A sketch of string unescaping on GPGPU

In a modern computer, the GPU has vastly more raw computing capability than the CPU. Some tasks (like text painting, which I redid recently in xi-mac in OpenGL) lend themselves well to efficient computation in the GPU, because they’re naturally parallel. Other tasks seem innately serial. It’s the ones in the middle where I think things will get interesting.

The task I’ve been pondering lately is JSON parsing. While it’s most natural to think of it in sequential terms, I believe it is possible to formulate it in terms of parallel computation. This post will focus on a specific fragment, string unescaping. It is an important to the overall problem, but more to the point it captures the seemingly sequential nature of parsing. In particular, an extra quote or backslash near the beginning of the input can affect a parse decision taken much later. Even so, I will demonstrate that the problem can be solved in parallel, with significant speedup over the scalar CPU case, though I don’t believe it’s quite practical yet.

There’s some precedent for my exploration, including nvParse, a GPU-based parser for CSV, and a fair amount of work in SIMD parsing, of which Mison and pikkr are two of the most promising and interesting.

State machine

As with most simple parsing techniques, I’ll start with a state machine, shown in the following diagram:

state machine

The initial state is 0. A quote mark moves to state 1, which means “in a string.” In a string, a backslash moves to state 2, which means “after backslash.” Any character in state 2 moves back to state 1, and a quote in state 1 is interpreted as a closing quote, which moves back to state 0, ready for the next string. In addition, a backslash appearing outside a string (ie in state 0) is an error, and I reserve state 3 for that.

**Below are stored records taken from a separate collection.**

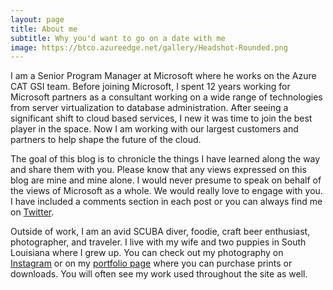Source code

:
 ```yaml
---
layout: page
title: About me
subtitle: Why you'd want to go on a date with me
image: https://btco.azureedge.net/gallery/Headshot-Rounded.png
---
```


I am a Senior Program Manager at Microsoft where he works on the Azure CAT GSI team. Before joining Microsoft, I spent 12 years working for Microsoft partners as a consultant working on a wide range of technologies from server virtualization to database administration. After seeing a significant shift to cloud based services, I new it was time to join the best player in the space. Now I am working with our largest customers and partners to help shape the future of the cloud.

The goal of this blog is to chronicle the things I have learned along the way and share them with you. Please know that any views expressed on this blog are mine and mine alone. I would never presume to speak on behalf of the views of Microsoft as a whole. We would really love to engage with you. I have included a comments section in each post or you can always find me on [Twitter](//twitter.com/jgardner04).

Outside of work, I am an avid SCUBA diver, foodie, craft beer enthusiast, photographer, and traveler. I live with my wife and two puppies in South Louisiana where I grew up. You can check out my photography on [Instagram](//instagram.com/jgardner04) or on my [portfolio page](//www.jonathanagardner.com) where you can purchase prints or downloads. You will often see my work used throughout the site as well.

I’ll define (a very simplified version of) the string unescaping problem as retaining all characters in state 1 and discarding the rest. There’s more to real JSON unescaping, like resolving \n into newline, decoding 4 hex digit Unicode escapes, and (particularly ugly), handling “astral plane” Unicode by decoding two adjacent \u sequences representing the UTF-16 encoding of the codepoint. However, all these other details can be computed using only a small local window on the input, so are not “hard.”

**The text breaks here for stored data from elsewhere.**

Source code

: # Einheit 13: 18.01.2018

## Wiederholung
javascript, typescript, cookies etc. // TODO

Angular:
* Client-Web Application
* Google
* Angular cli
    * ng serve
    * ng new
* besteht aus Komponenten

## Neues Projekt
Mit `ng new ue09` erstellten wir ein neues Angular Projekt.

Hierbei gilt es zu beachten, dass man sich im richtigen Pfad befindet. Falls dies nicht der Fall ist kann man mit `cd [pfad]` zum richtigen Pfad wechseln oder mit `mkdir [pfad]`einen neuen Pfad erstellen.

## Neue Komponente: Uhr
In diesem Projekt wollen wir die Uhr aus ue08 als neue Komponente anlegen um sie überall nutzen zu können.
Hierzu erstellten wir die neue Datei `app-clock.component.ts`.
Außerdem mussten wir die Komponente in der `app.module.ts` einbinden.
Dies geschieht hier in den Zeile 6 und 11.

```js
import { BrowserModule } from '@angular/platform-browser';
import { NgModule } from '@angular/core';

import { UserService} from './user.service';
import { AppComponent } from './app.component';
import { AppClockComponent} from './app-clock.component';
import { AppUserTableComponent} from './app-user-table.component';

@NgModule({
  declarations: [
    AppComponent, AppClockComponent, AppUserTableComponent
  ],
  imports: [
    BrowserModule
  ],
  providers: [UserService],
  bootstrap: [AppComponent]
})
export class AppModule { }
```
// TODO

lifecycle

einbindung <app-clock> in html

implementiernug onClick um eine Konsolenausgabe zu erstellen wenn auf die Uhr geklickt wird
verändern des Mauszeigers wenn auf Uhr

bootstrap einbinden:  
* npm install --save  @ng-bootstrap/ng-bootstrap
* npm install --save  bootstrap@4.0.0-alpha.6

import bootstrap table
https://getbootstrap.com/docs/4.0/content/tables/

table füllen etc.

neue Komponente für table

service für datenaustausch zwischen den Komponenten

Encoding this state machine into sequential code is nearly trivial, and my code for it is about 15 lines (optimized for clarity rather than speed or conciseness).

State machine as monoid homomorphism

The usual evaluation of a state machine is as a purely sequential process. Start with an initial state, then, sequentially for each input symbol, transition to the next state based on the previous state and the symbol.

However, it’s possible to express it as an associative function, (a monoid homomorphism, to be more precise), an idea well articulated in the post Fast incremental regular expression matching with monoids. That’s worth reading, but I’ll try to recap it here, using the specific state machine shown above.

Basically, map each symbol to a function from state to state. Since there are only 4 states, there are 256 such functions, strongly suggesting the use of a byte to represent them. In this case, all the functions we care about map 3 to 3 (the error state), so there are only 64 such functions. It’ll be convenient to represent them as 3-tuples, one final state for each initial state (if the initial state is 3, then the final state is also always 3).

A quote mark is (1, 0, 1), and a backslash is (3, 2, 1). A regular character (neither quote nor backslash, depicted as “a” in the diagram above) is (0, 1, 1).

To make it into a monoid, we need two more things: identity, and an associative operator. Identity (corresponding to the empty string) is simple: it’s (0, 1, 2). The associative operator is just a little trickier. Using Python-like notation, if our inputs are a and b, then the composition is (b[a[0]], b[a[1]], b[a[2]]). I’ll give a couple of examples: aa evaluates to (0, 1, 1), same as just a. But \a maps to (3, 1, 1). Outside a string, it maps to the error state. Starting from state 1, the backslash moves to state 2, then the a back to state 1. And starting from state 2, the backslash is interepreted as an escaped character, moving us to state 1, then the a stays in state 1.

This composition operator is associative (as is function composition in general) but is not commutative. For example, a\ is (3, 2, 2).

Prefix sum

After mapping the input symbols into these functions, the state of the state machine after each symbol can easily be recovered from the prefix sum of the functions, computed over the function composition operator, a generalization from the usual addition operator. There’s quite a bit of good literature on efficient parallel computation of prefix sums. I’ll refer the interested reader to the Wikipedia description, as it’s quite good and has pretty pictures. The short answer is that you gather up larger and larger blocks, using lg(n) parallel steps, then distribute those back down to individual leaves in lg(n) more steps. In a clever work-efficient variant, the total number of operations is only 2n.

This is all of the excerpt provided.